[Supplied entries — start]

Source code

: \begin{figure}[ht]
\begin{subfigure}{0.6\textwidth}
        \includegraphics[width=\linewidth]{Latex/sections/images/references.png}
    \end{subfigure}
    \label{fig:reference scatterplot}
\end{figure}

[Supplied entries — finish]

The problem - Filter the entries by the string "begin" and copy each matching line.

Task result -
: \begin{figure}[ht]
\begin{subfigure}{0.6\textwidth}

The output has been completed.